Bazıları kan gördüğüne define bulmuş gibi sevindi. Bozdurup bozdurup namlu ucunda harcayacakları beden buldular kan sarrafları. İç hatlarımıza en dahili dua “Allah sapladığınız mayınları, döşeyenin ruhunda patlatsın”. Şu mevsimin stajyer kandan adamları lapa lapa ölüm yağdırırken Allah şimşeğini gaddarlığınıza çaksın çaksın ki, karanlığın kaç mazlumun kefeni olduğunu anlayasınız.

Dün, kuyulardan Yusuflar çekilsin diye âyetler okundu o meydanda. Sen neden orda değildin? Bu berrak denizden kanı ayıran âsâlar, Musa’nın duasına tutunsun diye o meydandaydık. Sen neden orada değildin? Allah’ın dağını barıştan esirgeyen, yürüyen cephanelere karşı meydanlardaydık. Sen neden orada değildin? Mesela sazının tellerini barışa vuran sapan olarak kullanan romantik kan aktörü neden orada değildi? Ya da derdinin ne olduğunu anlayamadığımız kaosun bahçe katı neden orada değildi?

Ne siyasi bir slogan ne de bir pankart, sadece barış âyetleri için toprağın ciğerlerine sinecek kuvvetli bir besmele çekildi, sen neredeydin?

HDP’nin ekran koruyucuları neredeydi mesela? Öfkeli Şirin, Payzın. Haber bültenlerini kanlı geçmeyi seven sıkma portakal neredeydi mesela. En ücralardaki abajurla playback yapabilen sosyete aydını Altan neredeydi?

Bu ülkede barış istediğini söyleyen kan tellallarının zihinleri, kalemleri, kalpleri silah deposu. Allah aşkına sizi ne mutmain eder? Milyonlarca insan oraya ne için gitti, sizler gibi kan üstünde piknik yapmaya değil, Allah’ın âyetiyle çağırdığı kardeşliği orada biriktirmeye, orada haykırmaya gittiler.

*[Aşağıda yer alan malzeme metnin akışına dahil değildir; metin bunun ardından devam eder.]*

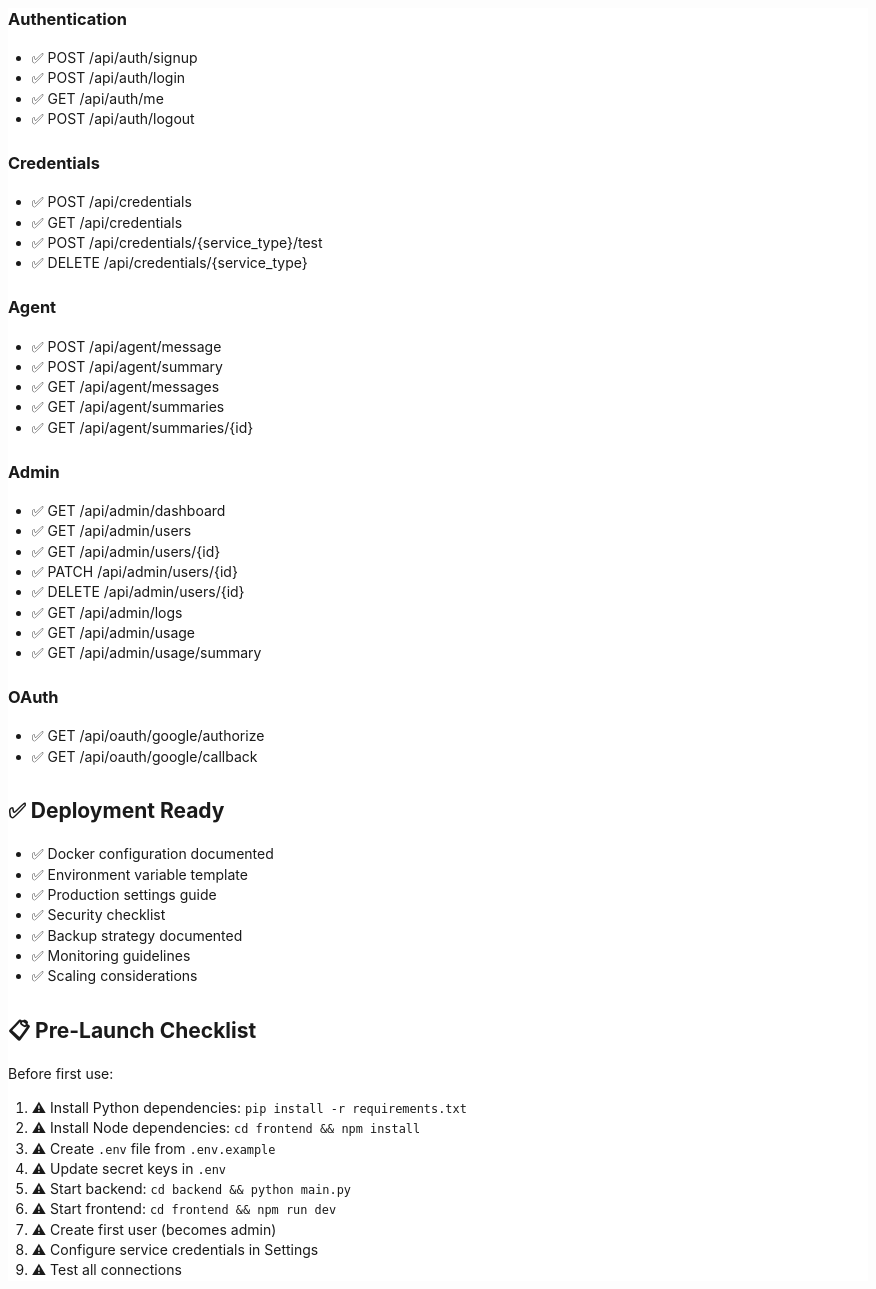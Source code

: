 ### Authentication
- ✅ POST /api/auth/signup
- ✅ POST /api/auth/login
- ✅ GET /api/auth/me
- ✅ POST /api/auth/logout

### Credentials
- ✅ POST /api/credentials
- ✅ GET /api/credentials
- ✅ POST /api/credentials/{service_type}/test
- ✅ DELETE /api/credentials/{service_type}

### Agent
- ✅ POST /api/agent/message
- ✅ POST /api/agent/summary
- ✅ GET /api/agent/messages
- ✅ GET /api/agent/summaries
- ✅ GET /api/agent/summaries/{id}

### Admin
- ✅ GET /api/admin/dashboard
- ✅ GET /api/admin/users
- ✅ GET /api/admin/users/{id}
- ✅ PATCH /api/admin/users/{id}
- ✅ DELETE /api/admin/users/{id}
- ✅ GET /api/admin/logs
- ✅ GET /api/admin/usage
- ✅ GET /api/admin/usage/summary

### OAuth
- ✅ GET /api/oauth/google/authorize
- ✅ GET /api/oauth/google/callback

## ✅ Deployment Ready

- ✅ Docker configuration documented
- ✅ Environment variable template
- ✅ Production settings guide
- ✅ Security checklist
- ✅ Backup strategy documented
- ✅ Monitoring guidelines
- ✅ Scaling considerations

## 📋 Pre-Launch Checklist

Before first use:
1. ⚠️ Install Python dependencies: `pip install -r requirements.txt`
2. ⚠️ Install Node dependencies: `cd frontend && npm install`
3. ⚠️ Create `.env` file from `.env.example`
4. ⚠️ Update secret keys in `.env`
5. ⚠️ Start backend: `cd backend && python main.py`
6. ⚠️ Start frontend: `cd frontend && npm run dev`
7. ⚠️ Create first user (becomes admin)
8. ⚠️ Configure service credentials in Settings
9. ⚠️ Test all connections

Siz kanlı menüyü isterken hakikat sahipleri annelerin boğazlarındaki gözyaşı düğümünü çözmeye gittiler.

Al, kullan, göm. Sizin sloganınız bu!

Şimdi bütün babaları toplayın. Gözlerine bakın. Hepsinin gözleri ne söylüyor biliyor musunuz? Dağa vereceğimize sele veririz. Sizin gibilerin kullanıp masumluğundan bomba olacak bedenlerini parça parça göreceklerine, sele veririz diyecek kadar, acı beğenecek kadar ah dolu gözleri size karşı.

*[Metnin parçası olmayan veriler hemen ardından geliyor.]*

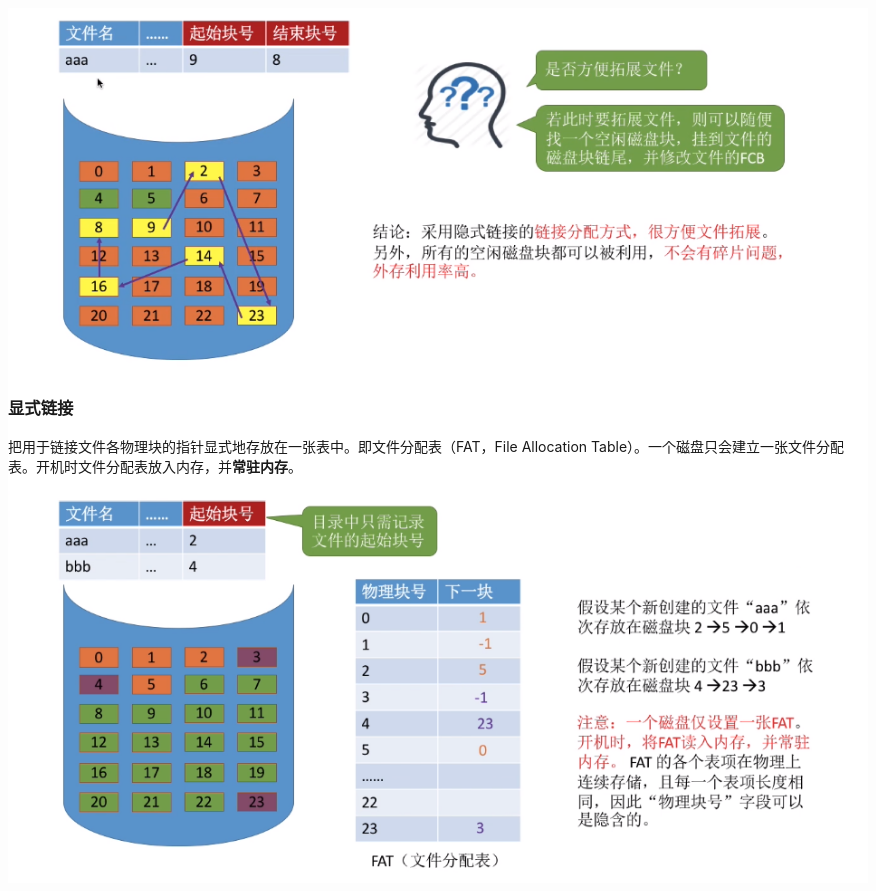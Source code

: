 ![](./assets/312.png)

### 显式链接

把用于链接文件各物理块的指针显式地存放在一张表中。即文件分配表（FAT，File Allocation Table）。一个磁盘只会建立一张文件分配表。开机时文件分配表放入内存，并**常驻内存**。

![](./assets/313.png)
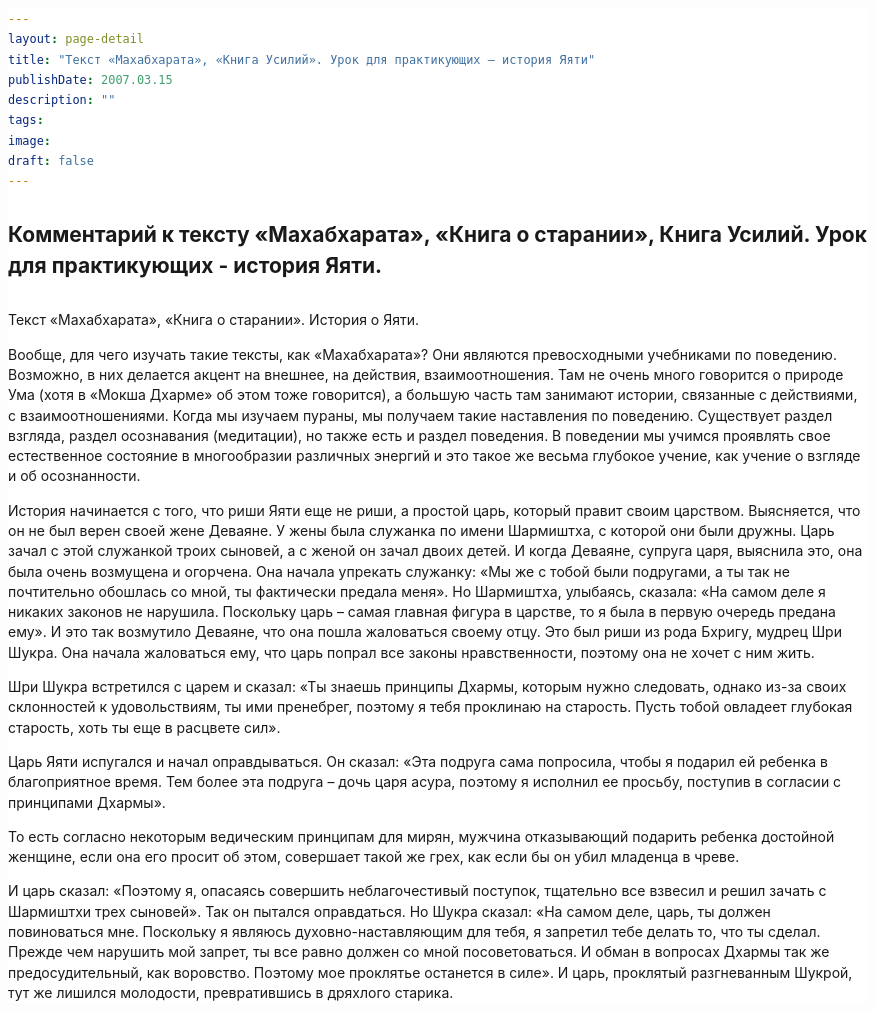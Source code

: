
 ```yaml
---
layout: page-detail
title: "Текст «Махабхарата», «Книга Усилий». Урок для практикующих — история Яяти"
publishDate: 2007.03.15
description: ""
tags:
image:
draft: false
---
```


<audio title="2007.03.15 - Текст «Махабхарата», «Книга Усилий». Урок для практикующих — история Яяти.mp3" src="/upload/iblock/51a/51a7d9a8c8263b1e9a982529f80f430f.mp3" controls=""></audio>

## **Комментарий к тексту «Махабхарата», «Книга о старании», Книга Усилий.** **Урок для практикующих - история Яяти.**  
  
  
## 

  
 Текст «Махабхарата», «Книга о старании». История о Яяти.

 Вообще, для чего изучать такие тексты, как «Махабхарата»? Они являются превосходными учебниками по поведению. Возможно, в них делается акцент на внешнее, на действия, взаимоотношения. Там не очень много говорится о природе Ума (хотя в «Мокша Дхарме» об этом тоже говорится), а большую часть там занимают истории, связанные с действиями, с взаимоотношениями. Когда мы изучаем пураны, мы получаем такие наставления по поведению. Существует раздел взгляда, раздел осознавания (медитации), но также есть и раздел поведения. В поведении мы учимся проявлять свое естественное состояние в многообразии различных энергий и это такое же весьма глубокое учение, как учение о взгляде и об осознанности.

 История начинается с того, что риши Яяти еще не риши, а простой царь, который правит своим царством. Выясняется, что он не был верен своей жене Деваяне. У жены была служанка по имени Шармиштха, с которой они были дружны. Царь зачал с этой служанкой троих сыновей, а с женой он зачал двоих детей. И когда Деваяне, супруга царя, выяснила это, она была очень возмущена и огорчена. Она начала упрекать служанку: «Мы же с тобой были подругами, а ты так не почтительно обошлась со мной, ты фактически предала меня». Но Шармиштха, улыбаясь, сказала: «На самом деле я никаких законов не нарушила. Поскольку царь – самая главная фигура в царстве, то я была в первую очередь предана ему». И это так возмутило Деваяне, что она пошла жаловаться своему отцу. Это был риши из рода Бхригу, мудрец Шри Шукра. Она начала жаловаться ему, что царь попрал все законы нравственности, поэтому она не хочет с ним жить.

 Шри Шукра встретился с царем и сказал: «Ты знаешь принципы Дхармы, которым нужно следовать, однако из-за своих склонностей к удовольствиям, ты ими пренебрег, поэтому я тебя проклинаю на старость. Пусть тобой овладеет глубокая старость, хоть ты еще в расцвете сил».

 Царь Яяти испугался и начал оправдываться. Он сказал: «Эта подруга сама попросила, чтобы я подарил ей ребенка в благоприятное время. Тем более эта подруга – дочь царя асура, поэтому я исполнил ее просьбу, поступив в согласии с принципами Дхармы».

 То есть согласно некоторым ведическим принципам для мирян, мужчина отказывающий подарить ребенка достойной женщине, если она его просит об этом, совершает такой же грех, как если бы он убил младенца в чреве.

 И царь сказал: «Поэтому я, опасаясь совершить неблагочестивый поступок, тщательно все взвесил и решил зачать с Шармиштхи трех сыновей». Так он пытался оправдаться. Но Шукра сказал: «На самом деле, царь, ты должен повиноваться мне. Поскольку я являюсь духовно-наставляющим для тебя, я запретил тебе делать то, что ты сделал. Прежде чем нарушить мой запрет, ты все равно должен со мной посоветоваться. И обман в вопросах Дхармы так же предосудительный, как воровство. Поэтому мое проклятье останется в силе». И царь, проклятый разгневанным Шукрой, тут же лишился молодости, превратившись в дряхлого старика.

Siz “hadi öldün evladım da” elin kolun nerde? “Başını nereye koydular” diye  ağlayan babaları da repertuarınıza alın olur mu? Bunlardan size kanlı bir albüm çıkar, döndürüp döndürüp dinlersiniz. Bugün dağ entellerinizle sadece Twitter’da adam  toplayabilirsiniz; ama cami avlularından eksilerek,. Babalar sizi acılarından kovuyorsa onlar kadar baba değilsiniz.

Şimdi kim suçlu? Halkını silahlandırmaya çağıran fazla barışçıl(!) Demirtaş cephaneliği mi; yoksa halkını sağduyuya, teröre lanete çağıranlar mı? Demirtaş kanlı vizyona girmesi için yeni Kobani acıları sipariş ediyor ve izlemek istiyor, kan gişe yapsın istiyor. Kürt kardeşimiz kardeşini vursun, kan skoruna doymak istiyor.

Ve olan yine acısı bir annenin göğünde asılı kalanlara oluyor.  Bence haykırarak söylenmesi gereken yine o söz olmalı “Bizi her şeyimizden vurabilirsin; ama kardeşliğimizden asla.

Siz dağdan dağıtmaya çalıştıkça,

Biz bu kardeşlik bağında dün olduğu gibi sırtımızdan vurulsak da yine toplanacağız, yine toplanacağız.”